Background and objectives: To assess the incidence of sexually transmitted diseases (STD) in a group of heterosexual women as a function of human immunodeficiency virus (HIV) serostatus and to ascertain the effect of crack cocaine use on these relationships.
Study design: At baseline, 445 HIV type 1 (HIV-1) seronegative and 232 seropositive women were provided interviews ascertaining demographic and behavioral risk factors. All participants were tested for Chlamydia trachomatis, Neisseria gonorrhoeae, and Trichomonas vaginalis at baseline and at 6-month intervals.

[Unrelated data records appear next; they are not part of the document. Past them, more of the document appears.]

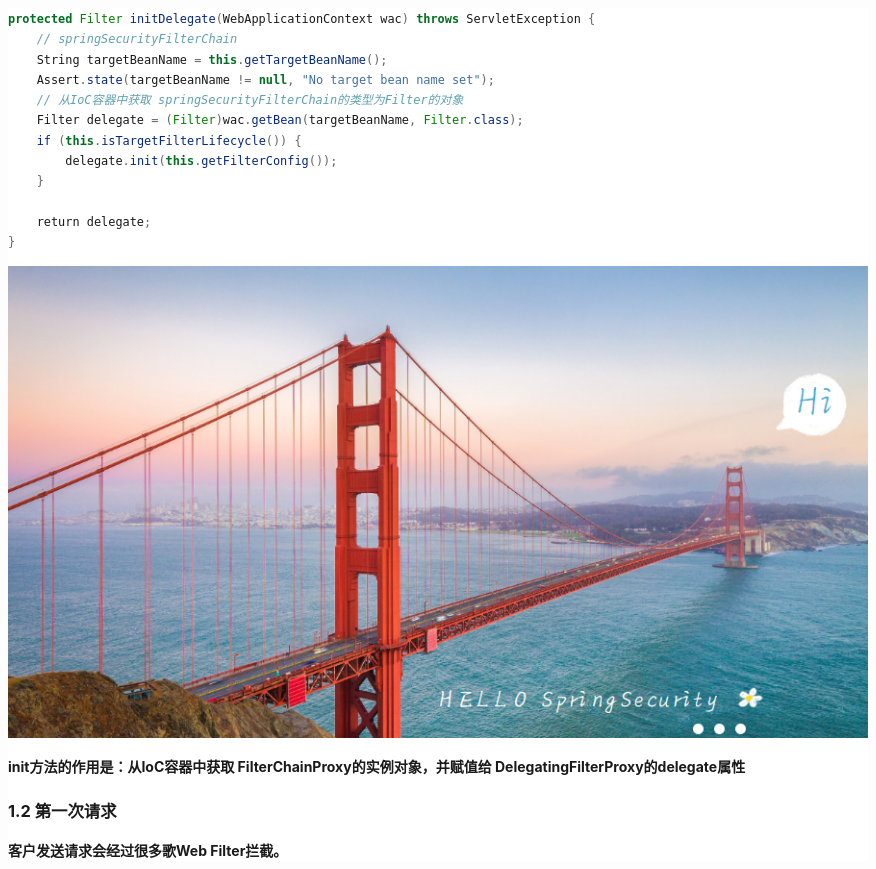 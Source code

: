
 ```java
protected Filter initDelegate(WebApplicationContext wac) throws ServletException {
    // springSecurityFilterChain
    String targetBeanName = this.getTargetBeanName();
    Assert.state(targetBeanName != null, "No target bean name set");
    // 从IoC容器中获取 springSecurityFilterChain的类型为Filter的对象
    Filter delegate = (Filter)wac.getBean(targetBeanName, Filter.class);
    if (this.isTargetFilterLifecycle()) {
        delegate.init(this.getFilterConfig());
    }

    return delegate;
}
```

![image.png](media/image-17.png)

**init方法的作用是：从IoC容器中获取 FilterChainProxy的实例对象，并赋值给 DelegatingFilterProxy的delegate属性**

### 1.2 第一次请求

**客户发送请求会经过很多歌Web Filter拦截。**
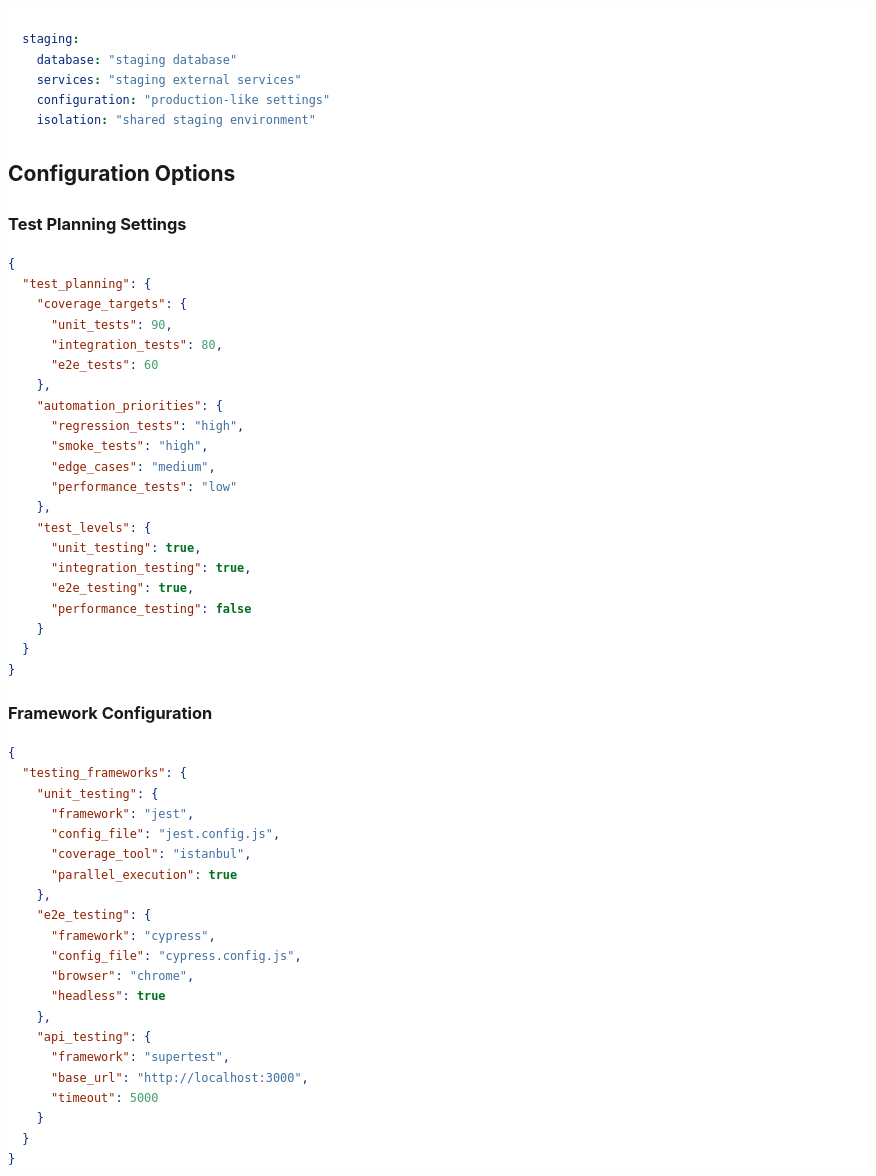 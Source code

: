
 ```yaml
  
  staging:
    database: "staging database"
    services: "staging external services"
    configuration: "production-like settings"
    isolation: "shared staging environment"
```

## Configuration Options

### Test Planning Settings
```json
{
  "test_planning": {
    "coverage_targets": {
      "unit_tests": 90,
      "integration_tests": 80,
      "e2e_tests": 60
    },
    "automation_priorities": {
      "regression_tests": "high",
      "smoke_tests": "high",
      "edge_cases": "medium",
      "performance_tests": "low"
    },
    "test_levels": {
      "unit_testing": true,
      "integration_testing": true,
      "e2e_testing": true,
      "performance_testing": false
    }
  }
}
```

### Framework Configuration
```json
{
  "testing_frameworks": {
    "unit_testing": {
      "framework": "jest",
      "config_file": "jest.config.js",
      "coverage_tool": "istanbul",
      "parallel_execution": true
    },
    "e2e_testing": {
      "framework": "cypress",
      "config_file": "cypress.config.js",
      "browser": "chrome",
      "headless": true
    },
    "api_testing": {
      "framework": "supertest",
      "base_url": "http://localhost:3000",
      "timeout": 5000
    }
  }
}
```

Results: HIV serostatus was not related to STD incidence. Although HIV-positive women reported more condom use than did HIV-negative women (P < .01), only 65% reported using them consistently. Increases in the frequency of crack cocaine use, measured on a 4-point scale, were positively associated with rates of new STDs (relative risk [RR] = 1.23, P < .01). Crack cocaine use was also associated with greater numbers of sexual partners and less consistent condom use. The relationship between HIV status and the probability of acquiring an STD was not influenced by frequency of crack use.
Conclusion: Women infected with HIV or who use crack cocaine are at risk for transmitting HIV and acquiring other STDs. Whether women are infected with or at risk for HIV, programs are needed to prevent and treat crack addiction. Interventions should target high-risk sexual practices among both female crack users and women living with HIV.